> _Exercise data_
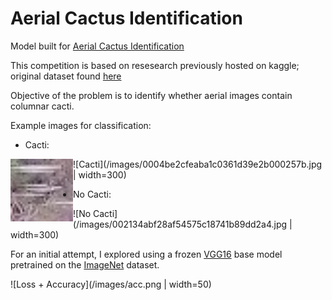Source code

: # Aerial Cactus Identification

Model built for [Aerial Cactus Identification](https://www.kaggle.com/c/aerial-cactus-identification/data)

This competition is based on resesearch previously hosted on kaggle; original dataset found [here](https://www.kaggle.com/irvingvasquez/cactus-aerial-photos) 

Objective of the problem is to identify whether aerial images contain columnar cacti. 

Example images for classification:

- Cacti: 

<a href="Cacti"><img src="/images/0004be2cfeaba1c0361d39e2b000257b.jpg" align="left" height="100" ></a>

![Cacti](/images/0004be2cfeaba1c0361d39e2b000257b.jpg | width=300)

- No Cacti: 

![No Cacti](/images/002134abf28af54575c18741b89dd2a4.jpg | width=300)

For an initial attempt, I explored using a frozen [VGG16](https://arxiv.org/abs/1409.1556) base model pretrained on the [ImageNet](http://www.image-net.org) dataset. 

![Loss + Accuracy](/images/acc.png | width=50)
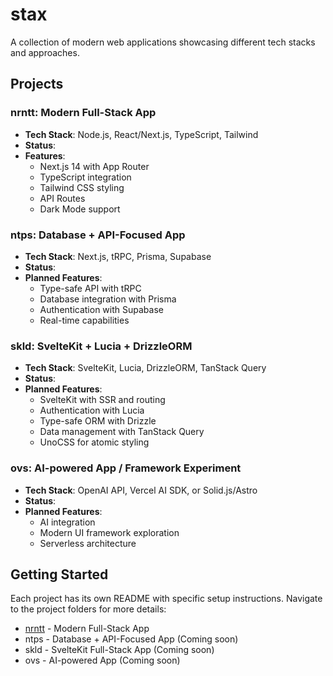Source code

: # stax

A collection of modern web applications showcasing different tech stacks and approaches.

## Projects

### nrntt: Modern Full-Stack App
- **Tech Stack**: Node.js, React/Next.js, TypeScript, Tailwind
- **Status**: 
- **Features**:
  - Next.js 14 with App Router
  - TypeScript integration
  - Tailwind CSS styling
  - API Routes
  - Dark Mode support

### ntps: Database + API-Focused App
- **Tech Stack**: Next.js, tRPC, Prisma, Supabase
- **Status**: 
- **Planned Features**:
  - Type-safe API with tRPC
  - Database integration with Prisma
  - Authentication with Supabase
  - Real-time capabilities

### skld: SvelteKit + Lucia + DrizzleORM
- **Tech Stack**: SvelteKit, Lucia, DrizzleORM, TanStack Query
- **Status**: 
- **Planned Features**:
  - SvelteKit with SSR and routing
  - Authentication with Lucia
  - Type-safe ORM with Drizzle
  - Data management with TanStack Query
  - UnoCSS for atomic styling

### ovs: AI-powered App / Framework Experiment
- **Tech Stack**: OpenAI API, Vercel AI SDK, or Solid.js/Astro
- **Status**: 
- **Planned Features**:
  - AI integration
  - Modern UI framework exploration
  - Serverless architecture

## Getting Started

Each project has its own README with specific setup instructions. Navigate to the project folders for more details:

- [nrntt](./nrntt/README.md) - Modern Full-Stack App
- ntps - Database + API-Focused App (Coming soon)
- skld - SvelteKit Full-Stack App (Coming soon)
- ovs - AI-powered App (Coming soon)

> _Description of the task_
Please copy out the entries above exactly as they appear, but skip their images.

> _Answer section_
Source code

: # Aerial Cactus Identification

Model built for [Aerial Cactus Identification](https://www.kaggle.com/c/aerial-cactus-identification/data)

This competition is based on resesearch previously hosted on kaggle; original dataset found [here](https://www.kaggle.com/irvingvasquez/cactus-aerial-photos) 

Objective of the problem is to identify whether aerial images contain columnar cacti. 

Example images for classification:

- Cacti: 

<a href="Cacti"><img src="/images/0004be2cfeaba1c0361d39e2b000257b.jpg" align="left" height="100" ></a>

![Cacti](/images/0004be2cfeaba1c0361d39e2b000257b.jpg | width=300)

- No Cacti: 

![No Cacti](/images/002134abf28af54575c18741b89dd2a4.jpg | width=300)

For an initial attempt, I explored using a frozen [VGG16](https://arxiv.org/abs/1409.1556) base model pretrained on the [ImageNet](http://www.image-net.org) dataset. 

![Loss + Accuracy](/images/acc.png | width=50)
Source code

: # stax

A collection of modern web applications showcasing different tech stacks and approaches.

## Projects

### nrntt: Modern Full-Stack App
- **Tech Stack**: Node.js, React/Next.js, TypeScript, Tailwind
- **Status**: 
- **Features**:
  - Next.js 14 with App Router
  - TypeScript integration
  - Tailwind CSS styling
  - API Routes
  - Dark Mode support

### ntps: Database + API-Focused App
- **Tech Stack**: Next.js, tRPC, Prisma, Supabase
- **Status**: 
- **Planned Features**:
  - Type-safe API with tRPC
  - Database integration with Prisma
  - Authentication with Supabase
  - Real-time capabilities

### skld: SvelteKit + Lucia + DrizzleORM
- **Tech Stack**: SvelteKit, Lucia, DrizzleORM, TanStack Query
- **Status**: 
- **Planned Features**:
  - SvelteKit with SSR and routing
  - Authentication with Lucia
  - Type-safe ORM with Drizzle
  - Data management with TanStack Query
  - UnoCSS for atomic styling

### ovs: AI-powered App / Framework Experiment
- **Tech Stack**: OpenAI API, Vercel AI SDK, or Solid.js/Astro
- **Status**: 
- **Planned Features**:
  - AI integration
  - Modern UI framework exploration
  - Serverless architecture

## Getting Started

Each project has its own README with specific setup instructions. Navigate to the project folders for more details:

- [nrntt](./nrntt/README.md) - Modern Full-Stack App
- ntps - Database + API-Focused App (Coming soon)
- skld - SvelteKit Full-Stack App (Coming soon)
- ovs - AI-powered App (Coming soon)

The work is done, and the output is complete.